Pa. collected $5.7B in taxes in April, new state data show | Wednesday Morning Coffee
State revenues continue to grow as the June 30 budget deadline closes in
(Photo by Joe Raedle/Getty Images)
Pennsylvania collected $5.7 billion in general fund tax revenue in April, coming in $51.1 million, or a little less than 1% ahead of projections, according to newly released data.
That’s down slightly from the $6.2 billion in general fund revenue the state collected in March, which was $499.4 million, or 8.8% ahead of estimates.
And with just about two months to go before the state closes the books on the 2022-23 fiscal year on June 30, the commonwealth has so far collected $37.9 billion in general fund revenue, which is $1.2 billion, or 3.3% ahead of estimates, according to data the state Revenue Department released on Tuesday.
All this matters because how much money the state will have on hand when the current fiscal year ends on June 30 will be a major driver in the negotiations leading to the approval of the fiscal 2023-24 budget which is supposed to be in place by July 1.
“Supposed to” is the operative phrase here, since Senate Majority Leader Joe Pittman, R-Indiana, let it drop last month that he’s not necessarily wedded to that deadline.
“I’m hopeful that we will have a commonsense product by June 30. But I will say that, whether it’s before June 30, on June 30, or after June 30, … our caucus … is focused on making sure it’s a responsible product for the taxpayers of this Commonwealth. And so we’re not wed to June 30,” Pittman said during an appearance before the Pennsylvania Press Club.
Below, a look at the state’s April collections by major category.
Sales Tax: Sales receipts totaled $1.2 billion for April, which was $43.1 million above estimate. Year-to-date sales tax collections total $11.7 billion, which is $227.6 million, or 2%, more than anticipated.
Personal Income Tax: PIT revenue in April totaled $2.9 billion, or $322 million below estimates. That brought year-to-date PIT collections to $14.9 billion, which is $406.4 million, or 2.7%, below estimate.
Corporate Taxes: The state collected $992.1 million in corporate taxes last month, which was $261.3 million above estimate. Year-to-date corporation tax collections total $7.2 billion, which is $1.1 billion, or 18.7%, above estimates, state data showed.

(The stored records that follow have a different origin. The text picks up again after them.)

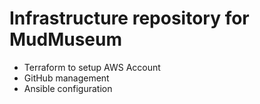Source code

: # Infrastructure repository for MudMuseum

- Terraform to setup AWS Account
- GitHub management
- Ansible configuration
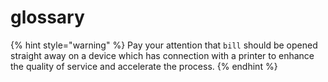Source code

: # glossary

{% hint style="warning" %}
Pay your attention that `bill` should be opened straight away on a device which has connection with a printer to enhance the quality of service and accelerate the process.&#x20;
{% endhint %}
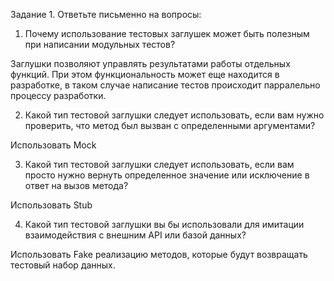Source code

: Задание 1. Ответьте письменно на вопросы:

1)  Почему использование тестовых заглушек может быть полезным при написании модульных тестов?

Заглушки позволяют управлять результатами работы отдельных функций. При этом функциональность может еще находится в разработке, в таком случае написание тестов происходит парралельно процессу разработки.

2) Какой тип тестовой заглушки следует использовать, если вам нужно проверить, что метод был вызван с определенными аргументами?

Использовать Mock

3) Какой тип тестовой заглушки следует использовать, если вам просто нужно вернуть определенное значение или исключение в ответ на вызов метода?

Использовать Stub

4) Какой тип тестовой заглушки вы бы использовали для имитации  взаимодействия с внешним API или базой данных?

Использовать Fake реализацию методов, которые будут возвращать тестовый набор данных.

Inheritance Tax: The state collected $118.7 million from the inheritance tax last month, coming in $5.5 million ahead of estimates. That brought the the year-to-date total to $1.3 billion, which is $36.4 million, or 3%, ahead of projections.
Realty Transfer Tax: Realty transfer tax collections totaled $41.9 million for April, which was $21.8 million below estimate. That brought the fiscal-year total to $528.9 million, which is $95.4 million, or 15.3% less than anticipated.
Other General Fund Revenue: Other collections, which include cigarette, malt beverage, liquor and gaming taxes, totaled $61.9 million last month, coming $18.5 million above estimate. That brought the year-to-date total to $1.4 billion, which is $12.6 million, or 0.9% above estimate.
The PIT and realty transfer tax numbers above bear some additional mention, since Pittman tipped the GOP’s hand on the importance of those collections in their budget calculus.
During his Press Club appearance, Pittman sounded wary of any prospect of reducing the state’s income tax levy.
“I think we’d have to be very careful about any conversation of a potentially big reduction,” to the income tax, Pittman said, responding to a question about Shapiro’s plan to offer tax credits of up to $2,500 to newly certified teachers, nurses, and police officers, which now appears in jeopardy.
Meanwhile, a quintet of progressive Democrats in the state House have proposed tweaking the state’s flat 3.07% income tax levy so that it levels the playing field between the richest and poorest Pennsylvanians. But if that number stays flux-y, any change is likely DOA in the Republican-controlled Senate.
Now about the realty transfer tax.
Realty transfer collections also dipped in March, coming in at $50.5 million, or $11.3 million below estimates. Pittman said he’s paying particular attention to that metric since it could be the canary in the coal mine for any severe economic downturn.
“if you look at some of the details of revenues coming in, in my opinion, that is a red flashing light. And that red flashing light is the real estate transfer tax,” Pittman told his Press Club audience.
“The revenues that have come in for real estate transfer taxes have plummeted. And to me, that’s a sign of recession time to come. And so from my vantage point, we have to keep that in mind. And we have to be judicious on how we proceed with this budget,” the Senate GOP leader said.